Therapeutic targeting of TAK1 in Duchenne muscular dystrophy


Pre-Clinical Research

Poster Number: S15


Anirban Roy, PhD, University of Houston, Ashok Kumar, PhD, University of Houston

Duchenne muscular dystrophy (DMD) is a deadly X-linked recessive genetic disorder caused by dystrophin gene mutations, affecting 1 in 5000 males. The absence of functional dystrophin leads to sarcolemma weakening, regeneration failure, muscle degeneration, and weakness. However, the signaling mechanisms that initiate myonecrosis, inflammation, and muscle damage remain elusive.
Transforming growth factor β-activated kinase 1 (TAK1) is an important signaling protein that regulates cell survival, growth, and inflammation. Previously, we have demonstrated that supraphysiological activation of TAK1 in the skeletal muscle of adult mice promotes myofiber growth by increasing protein synthesis. TAK1 activation stimulates the protein translation machinery by phosphorylating elongation initiation factor 4E (eIF4E) and ribosomal protein S6 (rpS6). Conversely, muscle-specific deletion of TAK1 destabilizes neuromuscular junctions, dysregulates Smad signaling, and causes muscle atrophy in adult mice.

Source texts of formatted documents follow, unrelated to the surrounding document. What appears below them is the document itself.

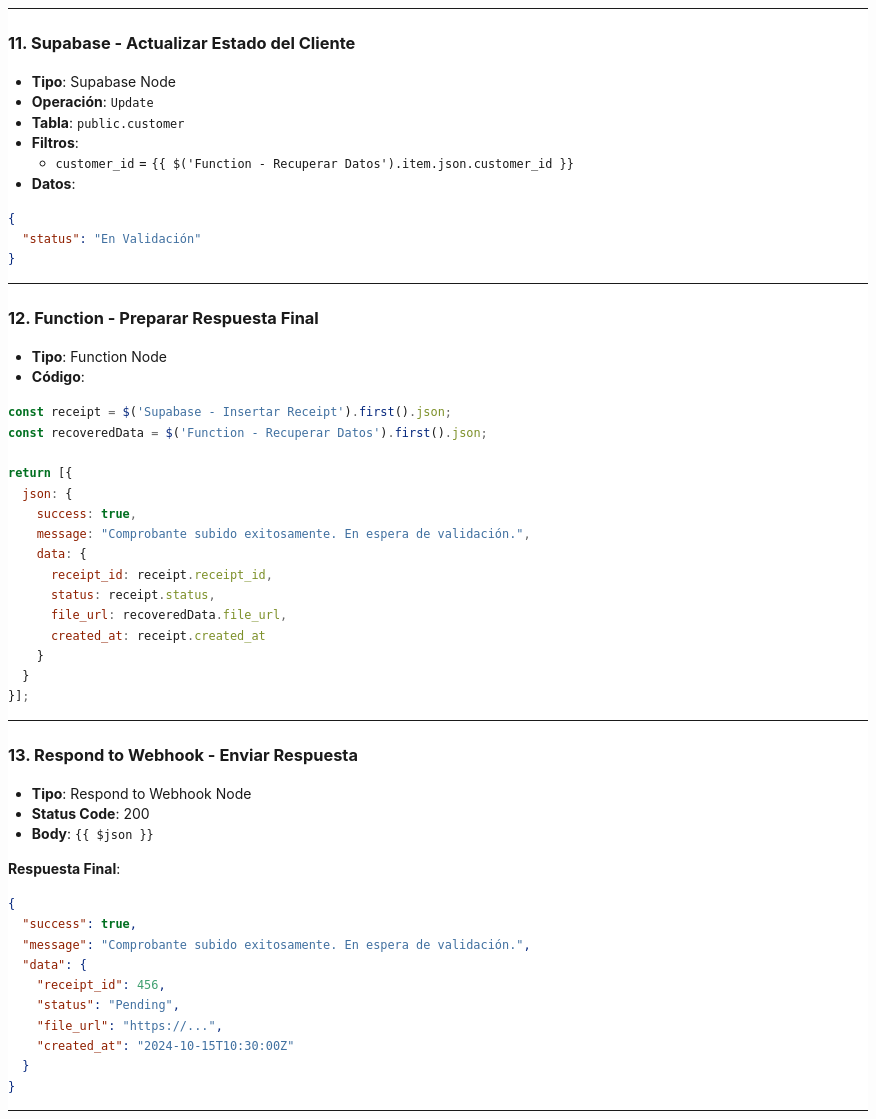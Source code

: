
 ```json
```

---

### 11. **Supabase** - Actualizar Estado del Cliente
- **Tipo**: Supabase Node
- **Operación**: `Update`
- **Tabla**: `public.customer`
- **Filtros**: 
  - `customer_id` = `{{ $('Function - Recuperar Datos').item.json.customer_id }}`
- **Datos**:
```json
{
  "status": "En Validación"
}
```

---

### 12. **Function** - Preparar Respuesta Final
- **Tipo**: Function Node
- **Código**:
```javascript
const receipt = $('Supabase - Insertar Receipt').first().json;
const recoveredData = $('Function - Recuperar Datos').first().json;

return [{
  json: {
    success: true,
    message: "Comprobante subido exitosamente. En espera de validación.",
    data: {
      receipt_id: receipt.receipt_id,
      status: receipt.status,
      file_url: recoveredData.file_url,
      created_at: receipt.created_at
    }
  }
}];
```

---

### 13. **Respond to Webhook** - Enviar Respuesta
- **Tipo**: Respond to Webhook Node
- **Status Code**: 200
- **Body**: `{{ $json }}`

**Respuesta Final**:
```json
{
  "success": true,
  "message": "Comprobante subido exitosamente. En espera de validación.",
  "data": {
    "receipt_id": 456,
    "status": "Pending",
    "file_url": "https://...",
    "created_at": "2024-10-15T10:30:00Z"
  }
}
```

---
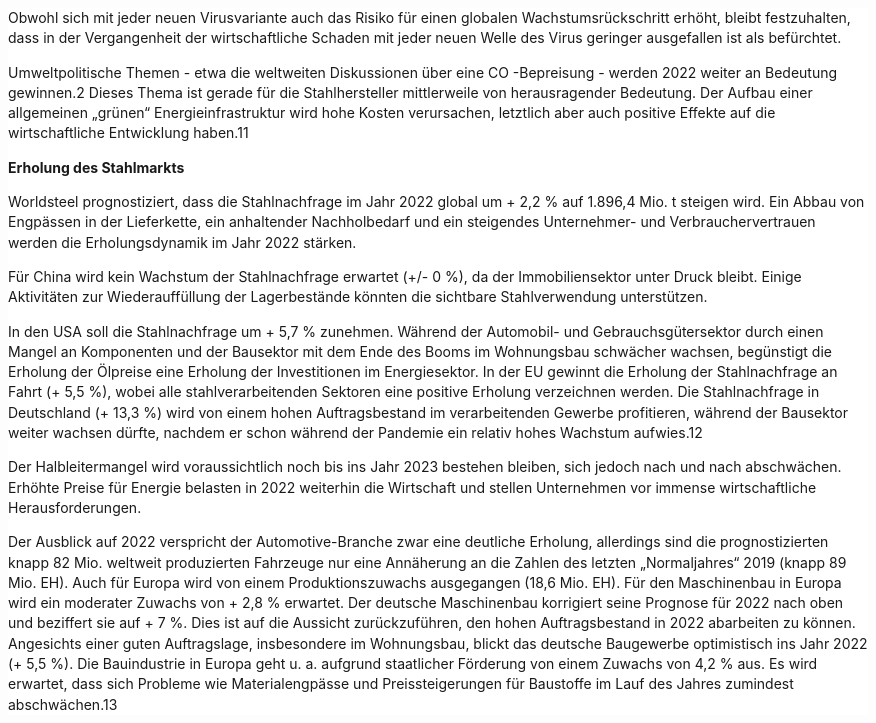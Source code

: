 Obwohl sich mit jeder neuen Virusvariante auch das Risiko für einen globalen Wachstumsrückschritt erhöht, bleibt festzuhalten, dass in
der Vergangenheit der wirtschaftliche Schaden mit jeder neuen Welle des Virus geringer ausgefallen ist als befürchtet.

Umweltpolitische Themen - etwa die weltweiten Diskussionen über eine CO -Bepreisung - werden 2022 weiter an Bedeutung gewinnen.2
Dieses Thema ist gerade für die Stahlhersteller mittlerweile von herausragender Bedeutung. Der Aufbau einer allgemeinen „grünen“
Energieinfrastruktur wird hohe Kosten verursachen, letztlich aber auch positive Effekte auf die wirtschaftliche Entwicklung haben.11

**Erholung des Stahlmarkts**

Worldsteel prognostiziert, dass die Stahlnachfrage im Jahr 2022 global um + 2,2 % auf 1.896,4 Mio. t steigen wird. Ein Abbau von
Engpässen in der Lieferkette, ein anhaltender Nachholbedarf und ein steigendes Unternehmer- und Verbrauchervertrauen werden die
Erholungsdynamik im Jahr 2022 stärken.

Für China wird kein Wachstum der Stahlnachfrage erwartet (+/​- 0 %), da der Immobiliensektor unter Druck bleibt. Einige Aktivitäten
zur Wiederauffüllung der Lagerbestände könnten die sichtbare Stahlverwendung unterstützen.


In den USA soll die Stahlnachfrage um + 5,7 % zunehmen. Während der Automobil- und Gebrauchsgütersektor durch einen Mangel an
Komponenten und der Bausektor mit dem Ende des Booms im Wohnungsbau schwächer wachsen, begünstigt die Erholung der Ölpreise
eine Erholung der Investitionen im Energiesektor. In der EU gewinnt die Erholung der Stahlnachfrage an Fahrt (+ 5,5 %), wobei alle
stahlverarbeitenden Sektoren eine positive Erholung verzeichnen werden. Die Stahlnachfrage in Deutschland (+ 13,3 %) wird von
einem hohen Auftragsbestand im verarbeitenden Gewerbe profitieren, während der Bausektor weiter wachsen dürfte, nachdem er
schon während der Pandemie ein relativ hohes Wachstum aufwies.12

Der Halbleitermangel wird voraussichtlich noch bis ins Jahr 2023 bestehen bleiben, sich jedoch nach und nach abschwächen. Erhöhte
Preise für Energie belasten in 2022 weiterhin die Wirtschaft und stellen Unternehmen vor immense wirtschaftliche Herausforderungen.

Der Ausblick auf 2022 verspricht der Automotive-Branche zwar eine deutliche Erholung, allerdings sind die prognostizierten knapp 82
Mio. weltweit produzierten Fahrzeuge nur eine Annäherung an die Zahlen des letzten „Normaljahres“ 2019 (knapp 89 Mio. EH). Auch
für Europa wird von einem Produktionszuwachs ausgegangen (18,6 Mio. EH). Für den Maschinenbau in Europa wird ein moderater
Zuwachs von + 2,8 % erwartet. Der deutsche Maschinenbau korrigiert seine Prognose für 2022 nach oben und beziffert sie auf + 7 %.
Dies ist auf die Aussicht zurückzuführen, den hohen Auftragsbestand in 2022 abarbeiten zu können. Angesichts einer guten
Auftragslage, insbesondere im Wohnungsbau, blickt das deutsche Baugewerbe optimistisch ins Jahr 2022 (+ 5,5 %). Die Bauindustrie
in Europa geht u. a. aufgrund staatlicher Förderung von einem Zuwachs von 4,2 % aus. Es wird erwartet, dass sich Probleme wie
Materialengpässe und Preissteigerungen für Baustoffe im Lauf des Jahres zumindest abschwächen.13

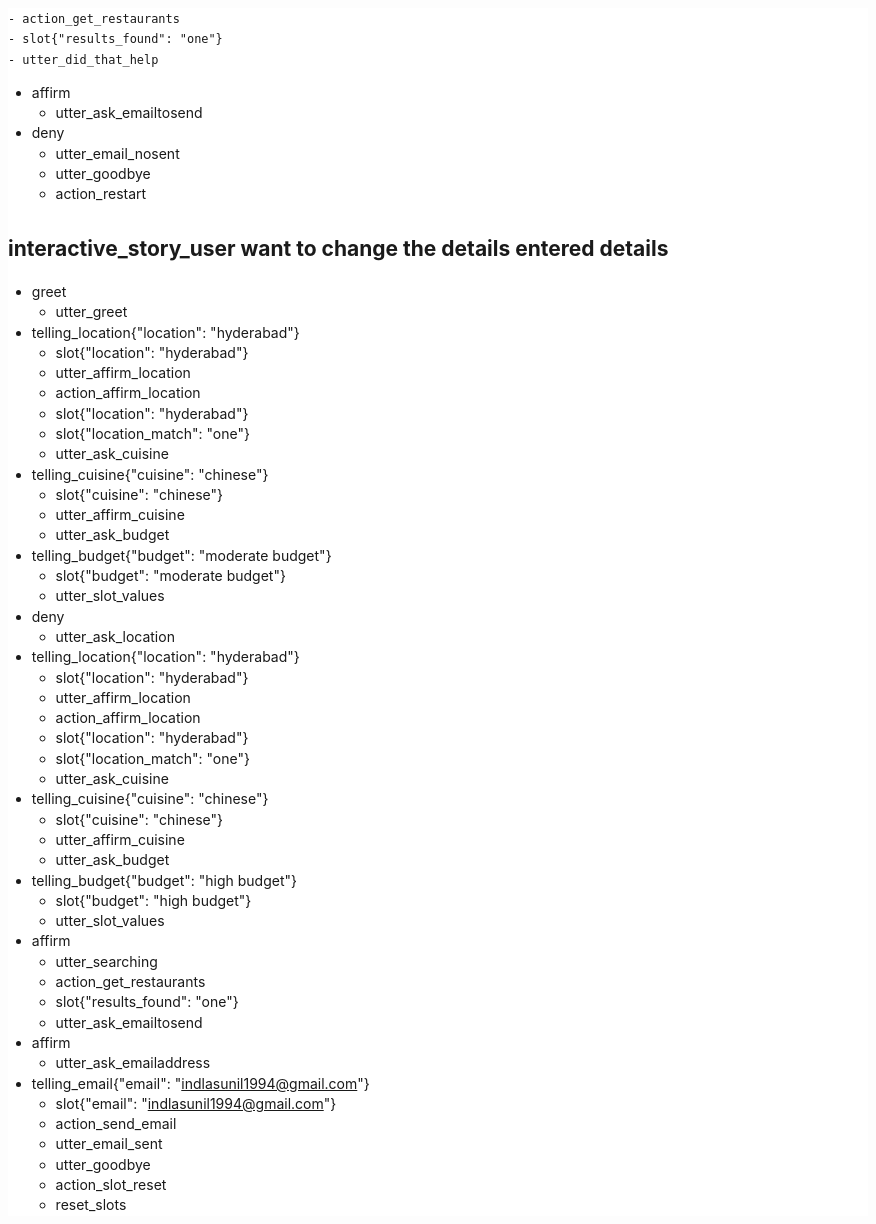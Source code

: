     - action_get_restaurants
    - slot{"results_found": "one"}
    - utter_did_that_help
* affirm
    - utter_ask_emailtosend
* deny
    - utter_email_nosent
    - utter_goodbye
    - action_restart

## interactive_story_user want to change the details entered details
* greet
    - utter_greet
* telling_location{"location": "hyderabad"}
    - slot{"location": "hyderabad"}
    - utter_affirm_location
    - action_affirm_location
    - slot{"location": "hyderabad"}
    - slot{"location_match": "one"}
    - utter_ask_cuisine
* telling_cuisine{"cuisine": "chinese"}
    - slot{"cuisine": "chinese"}
    - utter_affirm_cuisine
    - utter_ask_budget
* telling_budget{"budget": "moderate budget"}
    - slot{"budget": "moderate budget"}
    - utter_slot_values
* deny
    - utter_ask_location
* telling_location{"location": "hyderabad"}
    - slot{"location": "hyderabad"}
    - utter_affirm_location
    - action_affirm_location
    - slot{"location": "hyderabad"}
    - slot{"location_match": "one"}
    - utter_ask_cuisine
* telling_cuisine{"cuisine": "chinese"}
    - slot{"cuisine": "chinese"}
    - utter_affirm_cuisine
    - utter_ask_budget
* telling_budget{"budget": "high budget"}
    - slot{"budget": "high budget"}
    - utter_slot_values
* affirm
    - utter_searching
    - action_get_restaurants
    - slot{"results_found": "one"}
    - utter_ask_emailtosend
* affirm
    - utter_ask_emailaddress
* telling_email{"email": "indlasunil1994@gmail.com"}
    - slot{"email": "indlasunil1994@gmail.com"}
    - action_send_email
    - utter_email_sent
    - utter_goodbye
    - action_slot_reset
    - reset_slots
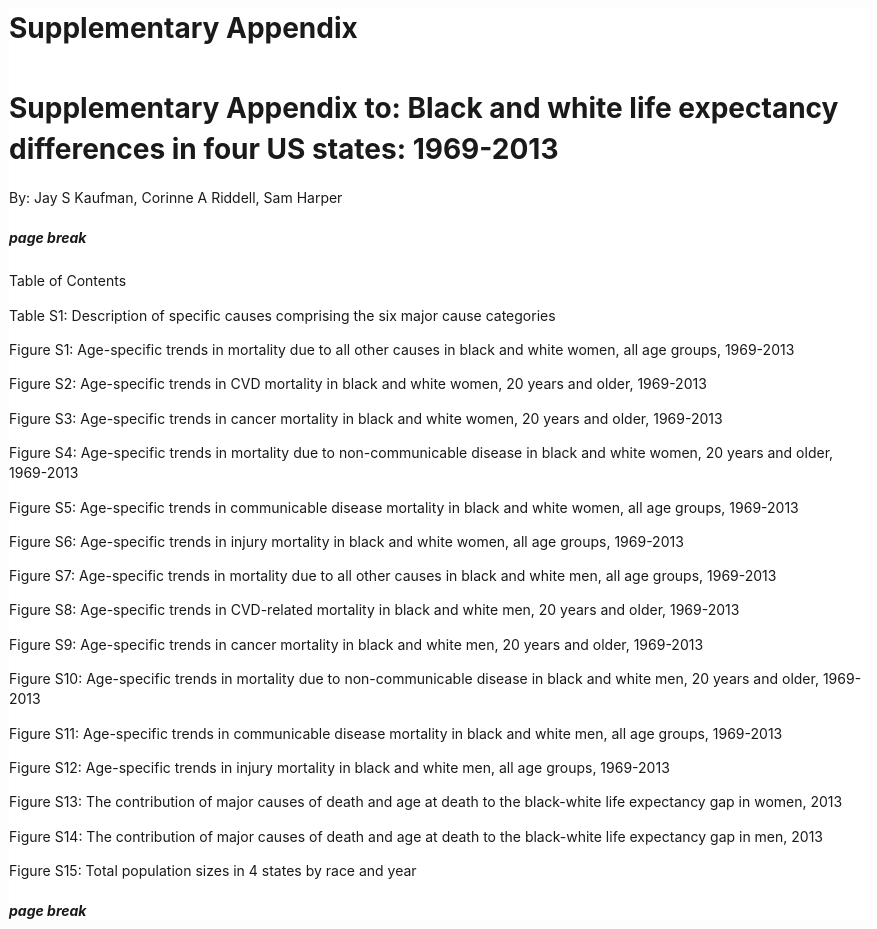 Supplementary Appendix
================

Supplementary Appendix to: Black and white life expectancy differences in four US states: 1969-2013
===================================================================================================

By: Jay S Kaufman, Corinne A Riddell, Sam Harper

##### page break

Table of Contents

Table S1: Description of specific causes comprising the six major cause categories

Figure S1: Age-specific trends in mortality due to all other causes in black and white women, all age groups, 1969-2013

Figure S2: Age-specific trends in CVD mortality in black and white women, 20 years and older, 1969-2013

Figure S3: Age-specific trends in cancer mortality in black and white women, 20 years and older, 1969-2013

Figure S4: Age-specific trends in mortality due to non-communicable disease in black and white women, 20 years and older, 1969-2013

Figure S5: Age-specific trends in communicable disease mortality in black and white women, all age groups, 1969-2013

Figure S6: Age-specific trends in injury mortality in black and white women, all age groups, 1969-2013

Figure S7: Age-specific trends in mortality due to all other causes in black and white men, all age groups, 1969-2013

Figure S8: Age-specific trends in CVD-related mortality in black and white men, 20 years and older, 1969-2013

Figure S9: Age-specific trends in cancer mortality in black and white men, 20 years and older, 1969-2013

Figure S10: Age-specific trends in mortality due to non-communicable disease in black and white men, 20 years and older, 1969-2013

Figure S11: Age-specific trends in communicable disease mortality in black and white men, all age groups, 1969-2013

Figure S12: Age-specific trends in injury mortality in black and white men, all age groups, 1969-2013

Figure S13: The contribution of major causes of death and age at death to the black-white life expectancy gap in women, 2013

Figure S14: The contribution of major causes of death and age at death to the black-white life expectancy gap in men, 2013

Figure S15: Total population sizes in 4 states by race and year

##### page break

However, the role of TAK1 in muscle disorders remained unknown.
In the present study, we demonstrate that TAK1 signaling has a dual effect in the skeletal muscle of mdx mice, a model of DMD. TAK1 remains highly activated in the skeletal muscle of young mdx mice when muscle necrosis is at its peak. Targeted inducible inactivation of TAK1 mitigates muscle injury, and accumulation of macrophages, and ameliorates histopathology. It was accompanied by inhibition of the necroptosis pathway and activation of autophagy, Notch, and Wnt signaling. Interestingly, inactivation of TAK1 also led to a significant reduction in myofiber size and muscle contractile functions in both young and adult mdx mice.
Our results show that forced activation of TAK1 in the skeletal muscle of mdx mice through intramuscular injection of AAV6 vectors expressing TAK1 and TAB1 stimulates myofiber growth without adverse effects on muscle histopathology in adult mdx mice. Through the temporal regulation of TAK1 expression, targeted inactivation during the necrotic stage followed by activation in the regenerating phase, our study demonstrates amelioration in disease progression and improvement in myofiber size in the skeletal muscle of mdx mice.